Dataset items
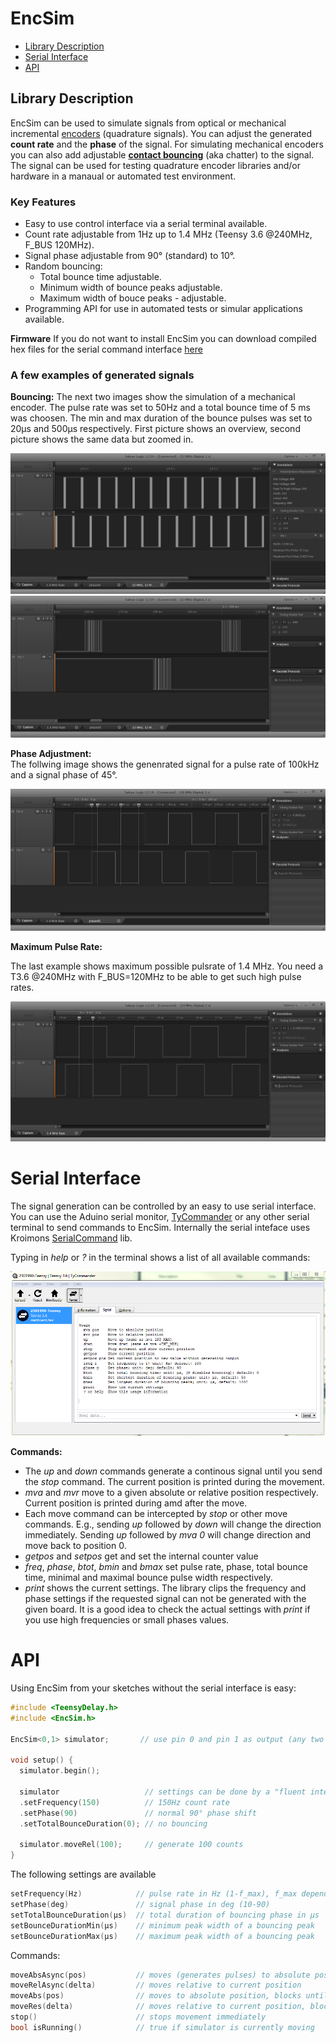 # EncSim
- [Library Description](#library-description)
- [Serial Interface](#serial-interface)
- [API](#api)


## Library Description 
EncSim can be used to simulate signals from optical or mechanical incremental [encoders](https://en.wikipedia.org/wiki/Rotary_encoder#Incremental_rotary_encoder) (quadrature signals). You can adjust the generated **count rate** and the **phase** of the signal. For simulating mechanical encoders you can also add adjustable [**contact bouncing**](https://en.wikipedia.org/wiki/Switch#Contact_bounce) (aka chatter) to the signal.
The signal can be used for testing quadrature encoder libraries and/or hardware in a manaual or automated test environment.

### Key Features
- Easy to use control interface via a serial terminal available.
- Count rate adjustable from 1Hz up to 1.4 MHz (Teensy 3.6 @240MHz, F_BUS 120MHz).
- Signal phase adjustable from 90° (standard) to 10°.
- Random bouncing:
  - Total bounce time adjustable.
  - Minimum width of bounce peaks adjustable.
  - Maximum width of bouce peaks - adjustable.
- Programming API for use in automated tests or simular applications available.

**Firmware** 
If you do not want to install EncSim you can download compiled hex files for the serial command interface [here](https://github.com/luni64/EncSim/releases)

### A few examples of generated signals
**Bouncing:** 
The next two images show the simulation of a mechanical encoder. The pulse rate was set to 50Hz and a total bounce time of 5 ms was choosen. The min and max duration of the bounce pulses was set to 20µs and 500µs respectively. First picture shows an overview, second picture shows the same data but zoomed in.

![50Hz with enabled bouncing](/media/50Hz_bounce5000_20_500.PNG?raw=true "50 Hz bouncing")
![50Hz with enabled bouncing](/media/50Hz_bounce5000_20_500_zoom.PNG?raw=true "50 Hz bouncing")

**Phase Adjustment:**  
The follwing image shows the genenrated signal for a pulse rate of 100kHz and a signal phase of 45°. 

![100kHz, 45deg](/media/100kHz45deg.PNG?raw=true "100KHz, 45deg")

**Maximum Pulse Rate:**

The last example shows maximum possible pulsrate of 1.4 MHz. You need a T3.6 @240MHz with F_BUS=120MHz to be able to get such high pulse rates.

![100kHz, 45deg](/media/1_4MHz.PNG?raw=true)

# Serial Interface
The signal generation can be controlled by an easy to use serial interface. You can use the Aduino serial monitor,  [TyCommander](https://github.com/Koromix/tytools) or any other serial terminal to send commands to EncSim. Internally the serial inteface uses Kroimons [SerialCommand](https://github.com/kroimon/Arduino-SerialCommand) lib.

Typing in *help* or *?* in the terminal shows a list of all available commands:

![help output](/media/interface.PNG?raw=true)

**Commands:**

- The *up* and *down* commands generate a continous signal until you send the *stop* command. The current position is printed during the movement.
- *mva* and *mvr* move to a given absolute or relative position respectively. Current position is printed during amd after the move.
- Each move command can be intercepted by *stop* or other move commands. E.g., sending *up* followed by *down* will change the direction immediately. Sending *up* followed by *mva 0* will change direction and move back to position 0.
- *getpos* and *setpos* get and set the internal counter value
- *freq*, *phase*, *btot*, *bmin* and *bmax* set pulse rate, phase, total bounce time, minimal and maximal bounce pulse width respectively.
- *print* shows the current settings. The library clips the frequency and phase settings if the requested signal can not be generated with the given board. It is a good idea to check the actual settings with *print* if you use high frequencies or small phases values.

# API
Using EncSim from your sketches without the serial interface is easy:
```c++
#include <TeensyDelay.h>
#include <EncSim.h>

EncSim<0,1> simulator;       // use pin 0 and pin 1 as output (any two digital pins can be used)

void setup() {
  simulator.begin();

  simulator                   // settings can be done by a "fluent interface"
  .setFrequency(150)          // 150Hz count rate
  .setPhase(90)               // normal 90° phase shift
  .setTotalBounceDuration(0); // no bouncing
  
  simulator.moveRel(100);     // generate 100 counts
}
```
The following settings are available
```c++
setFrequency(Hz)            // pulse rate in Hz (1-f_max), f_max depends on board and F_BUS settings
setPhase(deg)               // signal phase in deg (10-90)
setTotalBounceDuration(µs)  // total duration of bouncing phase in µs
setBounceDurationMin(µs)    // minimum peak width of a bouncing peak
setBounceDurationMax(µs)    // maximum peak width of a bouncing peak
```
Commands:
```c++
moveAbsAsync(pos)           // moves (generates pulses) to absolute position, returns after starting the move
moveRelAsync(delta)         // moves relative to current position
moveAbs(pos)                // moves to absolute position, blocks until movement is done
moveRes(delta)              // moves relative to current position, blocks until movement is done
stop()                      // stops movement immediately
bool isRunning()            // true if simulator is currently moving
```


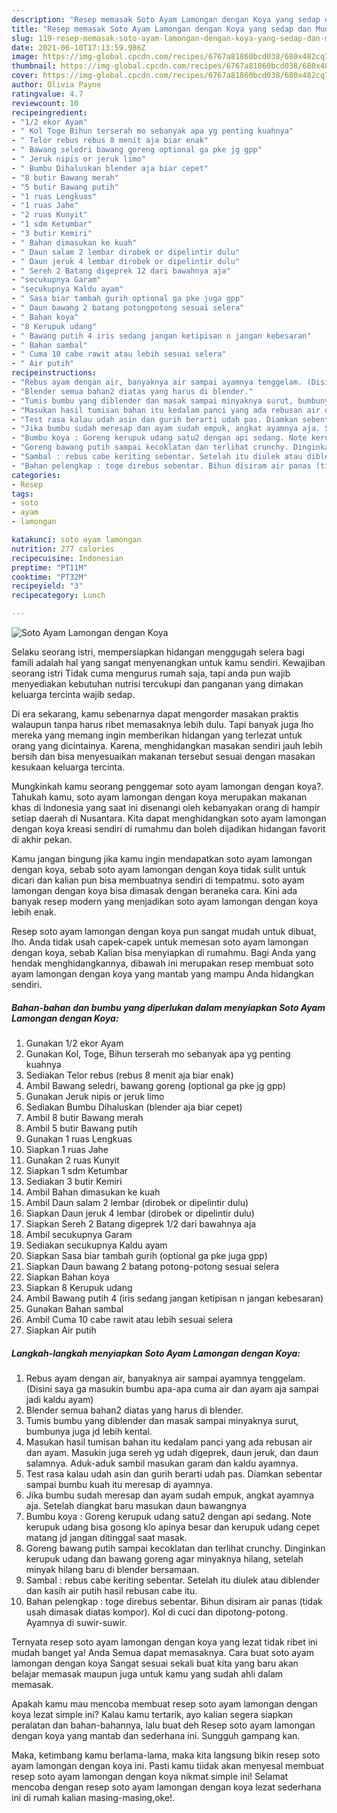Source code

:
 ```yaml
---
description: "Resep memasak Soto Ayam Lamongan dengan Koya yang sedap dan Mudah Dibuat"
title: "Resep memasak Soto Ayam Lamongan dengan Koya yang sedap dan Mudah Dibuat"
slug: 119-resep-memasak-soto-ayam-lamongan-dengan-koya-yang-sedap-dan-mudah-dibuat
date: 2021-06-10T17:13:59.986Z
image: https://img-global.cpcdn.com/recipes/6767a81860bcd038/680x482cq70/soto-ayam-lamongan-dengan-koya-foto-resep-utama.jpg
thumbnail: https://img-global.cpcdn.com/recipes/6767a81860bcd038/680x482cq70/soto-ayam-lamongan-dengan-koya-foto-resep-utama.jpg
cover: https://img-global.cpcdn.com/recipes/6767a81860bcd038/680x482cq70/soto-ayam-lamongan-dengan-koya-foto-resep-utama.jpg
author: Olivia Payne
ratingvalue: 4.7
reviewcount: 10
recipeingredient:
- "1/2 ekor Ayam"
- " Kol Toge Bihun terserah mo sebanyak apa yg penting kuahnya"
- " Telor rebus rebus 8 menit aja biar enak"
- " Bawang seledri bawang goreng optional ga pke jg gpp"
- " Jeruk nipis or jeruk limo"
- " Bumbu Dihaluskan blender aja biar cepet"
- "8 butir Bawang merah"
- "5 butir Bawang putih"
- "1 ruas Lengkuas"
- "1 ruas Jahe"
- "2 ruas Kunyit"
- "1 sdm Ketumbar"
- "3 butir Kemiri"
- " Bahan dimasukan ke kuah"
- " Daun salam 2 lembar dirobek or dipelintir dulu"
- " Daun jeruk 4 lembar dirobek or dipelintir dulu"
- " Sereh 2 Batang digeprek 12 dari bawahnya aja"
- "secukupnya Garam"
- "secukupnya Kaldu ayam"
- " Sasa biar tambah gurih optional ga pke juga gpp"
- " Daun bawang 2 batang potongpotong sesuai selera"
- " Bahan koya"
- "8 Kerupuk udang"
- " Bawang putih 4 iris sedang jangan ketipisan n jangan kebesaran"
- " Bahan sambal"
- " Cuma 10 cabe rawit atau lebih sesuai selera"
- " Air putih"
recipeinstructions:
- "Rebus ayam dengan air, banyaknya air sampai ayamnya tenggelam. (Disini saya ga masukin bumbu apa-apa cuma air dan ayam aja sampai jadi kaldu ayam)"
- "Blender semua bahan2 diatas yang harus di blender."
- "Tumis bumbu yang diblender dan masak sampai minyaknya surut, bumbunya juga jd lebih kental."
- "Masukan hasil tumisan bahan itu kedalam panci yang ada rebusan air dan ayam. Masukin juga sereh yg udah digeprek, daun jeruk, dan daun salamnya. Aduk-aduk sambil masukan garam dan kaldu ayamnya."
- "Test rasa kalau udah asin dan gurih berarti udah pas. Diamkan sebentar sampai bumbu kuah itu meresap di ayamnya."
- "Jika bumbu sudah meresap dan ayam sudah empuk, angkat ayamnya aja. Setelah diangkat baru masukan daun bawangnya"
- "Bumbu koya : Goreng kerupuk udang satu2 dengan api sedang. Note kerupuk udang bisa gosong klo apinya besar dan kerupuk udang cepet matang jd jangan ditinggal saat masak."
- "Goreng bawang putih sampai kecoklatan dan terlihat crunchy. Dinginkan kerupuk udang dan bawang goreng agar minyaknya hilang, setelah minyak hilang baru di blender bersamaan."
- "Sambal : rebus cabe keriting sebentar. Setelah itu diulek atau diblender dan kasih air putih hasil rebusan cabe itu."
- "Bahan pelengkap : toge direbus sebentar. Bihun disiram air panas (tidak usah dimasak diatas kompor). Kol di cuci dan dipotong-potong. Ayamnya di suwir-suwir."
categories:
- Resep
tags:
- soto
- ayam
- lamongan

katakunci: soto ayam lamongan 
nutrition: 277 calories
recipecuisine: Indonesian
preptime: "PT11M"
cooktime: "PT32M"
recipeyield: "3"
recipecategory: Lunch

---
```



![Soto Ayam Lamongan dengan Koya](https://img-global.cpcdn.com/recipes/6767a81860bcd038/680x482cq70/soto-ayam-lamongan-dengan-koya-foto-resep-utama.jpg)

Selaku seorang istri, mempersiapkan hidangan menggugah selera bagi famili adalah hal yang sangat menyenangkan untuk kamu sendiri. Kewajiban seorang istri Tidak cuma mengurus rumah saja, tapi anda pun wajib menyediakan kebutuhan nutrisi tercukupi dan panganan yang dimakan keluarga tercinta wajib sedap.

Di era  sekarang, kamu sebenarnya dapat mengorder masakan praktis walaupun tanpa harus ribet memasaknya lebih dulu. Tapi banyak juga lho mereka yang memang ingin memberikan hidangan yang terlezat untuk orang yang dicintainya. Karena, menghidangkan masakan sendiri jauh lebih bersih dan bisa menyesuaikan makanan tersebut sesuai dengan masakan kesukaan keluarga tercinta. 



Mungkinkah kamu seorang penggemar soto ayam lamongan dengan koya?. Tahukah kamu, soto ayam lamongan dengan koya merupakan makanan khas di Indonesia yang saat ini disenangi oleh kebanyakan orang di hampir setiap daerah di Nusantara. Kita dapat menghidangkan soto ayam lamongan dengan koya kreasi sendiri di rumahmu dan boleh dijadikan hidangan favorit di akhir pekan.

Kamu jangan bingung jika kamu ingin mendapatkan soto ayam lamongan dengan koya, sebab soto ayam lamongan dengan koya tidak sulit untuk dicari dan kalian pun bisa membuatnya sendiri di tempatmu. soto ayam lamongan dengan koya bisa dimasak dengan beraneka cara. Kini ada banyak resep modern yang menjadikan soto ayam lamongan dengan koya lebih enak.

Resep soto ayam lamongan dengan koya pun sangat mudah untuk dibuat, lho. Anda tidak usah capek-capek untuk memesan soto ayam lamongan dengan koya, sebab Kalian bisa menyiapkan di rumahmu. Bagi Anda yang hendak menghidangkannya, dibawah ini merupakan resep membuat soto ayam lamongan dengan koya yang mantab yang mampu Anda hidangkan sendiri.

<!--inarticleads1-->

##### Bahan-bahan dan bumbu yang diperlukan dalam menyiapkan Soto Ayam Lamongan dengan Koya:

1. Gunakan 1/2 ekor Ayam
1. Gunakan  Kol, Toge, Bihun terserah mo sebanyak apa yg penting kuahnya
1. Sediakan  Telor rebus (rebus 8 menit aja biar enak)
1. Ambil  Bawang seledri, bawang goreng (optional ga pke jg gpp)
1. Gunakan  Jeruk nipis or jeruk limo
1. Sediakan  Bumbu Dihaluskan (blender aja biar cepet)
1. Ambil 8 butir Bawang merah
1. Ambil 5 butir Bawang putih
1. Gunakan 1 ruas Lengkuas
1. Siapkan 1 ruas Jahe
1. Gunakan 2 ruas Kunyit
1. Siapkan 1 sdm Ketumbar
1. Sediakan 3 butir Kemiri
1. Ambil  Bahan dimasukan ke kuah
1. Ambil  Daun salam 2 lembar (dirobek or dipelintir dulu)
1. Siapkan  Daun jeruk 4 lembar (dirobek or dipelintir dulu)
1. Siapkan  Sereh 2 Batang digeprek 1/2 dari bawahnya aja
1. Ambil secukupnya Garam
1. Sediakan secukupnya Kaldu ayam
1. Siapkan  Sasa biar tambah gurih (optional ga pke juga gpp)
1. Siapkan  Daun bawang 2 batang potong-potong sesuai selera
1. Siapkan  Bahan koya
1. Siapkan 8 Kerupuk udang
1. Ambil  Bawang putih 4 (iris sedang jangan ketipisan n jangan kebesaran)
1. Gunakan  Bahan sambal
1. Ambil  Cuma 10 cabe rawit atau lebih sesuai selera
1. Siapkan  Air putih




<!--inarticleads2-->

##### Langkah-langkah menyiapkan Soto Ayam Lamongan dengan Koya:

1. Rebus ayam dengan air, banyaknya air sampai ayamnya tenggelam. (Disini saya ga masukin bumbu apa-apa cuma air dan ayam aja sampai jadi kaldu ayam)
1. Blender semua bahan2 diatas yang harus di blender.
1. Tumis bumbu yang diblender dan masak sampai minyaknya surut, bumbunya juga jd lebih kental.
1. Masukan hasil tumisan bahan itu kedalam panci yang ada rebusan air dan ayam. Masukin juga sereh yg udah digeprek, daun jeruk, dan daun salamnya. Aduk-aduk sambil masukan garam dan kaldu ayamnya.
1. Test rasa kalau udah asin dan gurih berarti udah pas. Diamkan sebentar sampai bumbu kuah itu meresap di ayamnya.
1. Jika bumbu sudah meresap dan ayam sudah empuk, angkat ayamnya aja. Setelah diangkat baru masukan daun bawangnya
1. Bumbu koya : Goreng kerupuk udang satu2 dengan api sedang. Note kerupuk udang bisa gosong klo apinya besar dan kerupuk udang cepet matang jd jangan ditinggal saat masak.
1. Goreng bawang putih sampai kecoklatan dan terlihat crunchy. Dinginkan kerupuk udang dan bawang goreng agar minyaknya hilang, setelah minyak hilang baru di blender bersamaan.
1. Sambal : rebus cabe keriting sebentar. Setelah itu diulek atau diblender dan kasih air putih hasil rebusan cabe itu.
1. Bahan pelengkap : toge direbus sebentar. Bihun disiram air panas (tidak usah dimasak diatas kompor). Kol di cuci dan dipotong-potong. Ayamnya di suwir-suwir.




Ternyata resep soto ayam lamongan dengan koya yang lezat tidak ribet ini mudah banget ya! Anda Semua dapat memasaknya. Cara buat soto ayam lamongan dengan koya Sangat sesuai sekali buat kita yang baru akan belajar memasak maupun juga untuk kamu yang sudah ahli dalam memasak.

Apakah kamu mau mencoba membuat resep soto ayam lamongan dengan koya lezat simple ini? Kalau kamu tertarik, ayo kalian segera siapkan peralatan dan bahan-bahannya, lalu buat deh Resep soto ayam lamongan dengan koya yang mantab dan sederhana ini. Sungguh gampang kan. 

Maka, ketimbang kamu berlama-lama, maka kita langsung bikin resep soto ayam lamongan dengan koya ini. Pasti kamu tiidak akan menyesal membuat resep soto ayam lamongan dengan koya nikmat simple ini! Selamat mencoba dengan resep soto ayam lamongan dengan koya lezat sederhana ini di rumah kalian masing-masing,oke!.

● Work to be completed: Only one stretch of the records above is wanted: the lines between the one holding "### A few examples of generated signals" and the one holding "- *freq*, *phase*, *btot*, *bmin*", inclusive, reproduced exactly.

● Exercise response:
### A few examples of generated signals
**Bouncing:** 
The next two images show the simulation of a mechanical encoder. The pulse rate was set to 50Hz and a total bounce time of 5 ms was choosen. The min and max duration of the bounce pulses was set to 20µs and 500µs respectively. First picture shows an overview, second picture shows the same data but zoomed in.

![50Hz with enabled bouncing](/media/50Hz_bounce5000_20_500.PNG?raw=true "50 Hz bouncing")
![50Hz with enabled bouncing](/media/50Hz_bounce5000_20_500_zoom.PNG?raw=true "50 Hz bouncing")

**Phase Adjustment:**  
The follwing image shows the genenrated signal for a pulse rate of 100kHz and a signal phase of 45°. 

![100kHz, 45deg](/media/100kHz45deg.PNG?raw=true "100KHz, 45deg")

**Maximum Pulse Rate:**

The last example shows maximum possible pulsrate of 1.4 MHz. You need a T3.6 @240MHz with F_BUS=120MHz to be able to get such high pulse rates.

![100kHz, 45deg](/media/1_4MHz.PNG?raw=true)

# Serial Interface
The signal generation can be controlled by an easy to use serial interface. You can use the Aduino serial monitor,  [TyCommander](https://github.com/Koromix/tytools) or any other serial terminal to send commands to EncSim. Internally the serial inteface uses Kroimons [SerialCommand](https://github.com/kroimon/Arduino-SerialCommand) lib.

Typing in *help* or *?* in the terminal shows a list of all available commands:

![help output](/media/interface.PNG?raw=true)

**Commands:**

- The *up* and *down* commands generate a continous signal until you send the *stop* command. The current position is printed during the movement.
- *mva* and *mvr* move to a given absolute or relative position respectively. Current position is printed during amd after the move.
- Each move command can be intercepted by *stop* or other move commands. E.g., sending *up* followed by *down* will change the direction immediately. Sending *up* followed by *mva 0* will change direction and move back to position 0.
- *getpos* and *setpos* get and set the internal counter value
- *freq*, *phase*, *btot*, *bmin* and *bmax* set pulse rate, phase, total bounce time, minimal and maximal bounce pulse width respectively.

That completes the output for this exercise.